#### How to complete this task:
Copy every line of the records below where the word "subgroup" occurs.

*** Records supplied Section Begins ***

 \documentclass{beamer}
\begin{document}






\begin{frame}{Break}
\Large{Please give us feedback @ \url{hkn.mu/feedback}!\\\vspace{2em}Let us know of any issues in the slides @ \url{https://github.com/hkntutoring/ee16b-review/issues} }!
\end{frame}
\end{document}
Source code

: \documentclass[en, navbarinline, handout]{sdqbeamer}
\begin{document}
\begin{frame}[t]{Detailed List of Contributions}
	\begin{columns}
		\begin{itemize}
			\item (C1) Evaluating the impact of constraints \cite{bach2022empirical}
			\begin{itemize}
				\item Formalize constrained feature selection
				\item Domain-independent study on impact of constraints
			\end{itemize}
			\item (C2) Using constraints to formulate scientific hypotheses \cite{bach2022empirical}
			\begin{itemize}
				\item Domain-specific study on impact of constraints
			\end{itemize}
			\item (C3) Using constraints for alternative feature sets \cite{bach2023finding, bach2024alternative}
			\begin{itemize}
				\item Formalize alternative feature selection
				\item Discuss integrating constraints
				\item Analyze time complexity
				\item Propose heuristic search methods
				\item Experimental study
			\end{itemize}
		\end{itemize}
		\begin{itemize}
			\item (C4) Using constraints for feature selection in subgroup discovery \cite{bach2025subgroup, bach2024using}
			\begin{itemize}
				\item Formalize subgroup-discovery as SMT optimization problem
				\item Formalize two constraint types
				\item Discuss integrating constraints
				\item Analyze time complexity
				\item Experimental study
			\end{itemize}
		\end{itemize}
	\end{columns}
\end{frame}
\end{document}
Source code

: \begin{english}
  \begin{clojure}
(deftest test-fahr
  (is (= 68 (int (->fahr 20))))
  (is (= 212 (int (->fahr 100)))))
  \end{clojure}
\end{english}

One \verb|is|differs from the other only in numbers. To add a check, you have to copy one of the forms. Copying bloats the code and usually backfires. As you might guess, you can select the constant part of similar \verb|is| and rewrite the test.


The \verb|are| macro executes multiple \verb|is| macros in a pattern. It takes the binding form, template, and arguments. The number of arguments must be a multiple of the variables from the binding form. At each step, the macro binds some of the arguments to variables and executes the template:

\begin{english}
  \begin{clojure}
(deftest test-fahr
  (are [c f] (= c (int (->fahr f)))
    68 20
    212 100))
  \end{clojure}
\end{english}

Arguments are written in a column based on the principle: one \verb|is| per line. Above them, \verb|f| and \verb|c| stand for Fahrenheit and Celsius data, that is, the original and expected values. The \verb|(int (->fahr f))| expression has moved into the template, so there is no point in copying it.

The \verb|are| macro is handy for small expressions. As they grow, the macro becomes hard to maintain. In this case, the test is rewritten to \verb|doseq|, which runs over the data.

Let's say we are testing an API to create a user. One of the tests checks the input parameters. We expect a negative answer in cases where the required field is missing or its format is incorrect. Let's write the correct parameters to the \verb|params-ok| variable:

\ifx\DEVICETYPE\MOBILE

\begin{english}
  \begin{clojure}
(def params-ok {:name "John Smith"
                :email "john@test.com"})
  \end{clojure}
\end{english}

*** Records supplied Section Ends ***

#### Answer to the problem:
			\item (C4) Using constraints for feature selection in subgroup discovery \cite{bach2025subgroup, bach2024using}
				\item Formalize subgroup-discovery as SMT optimization problem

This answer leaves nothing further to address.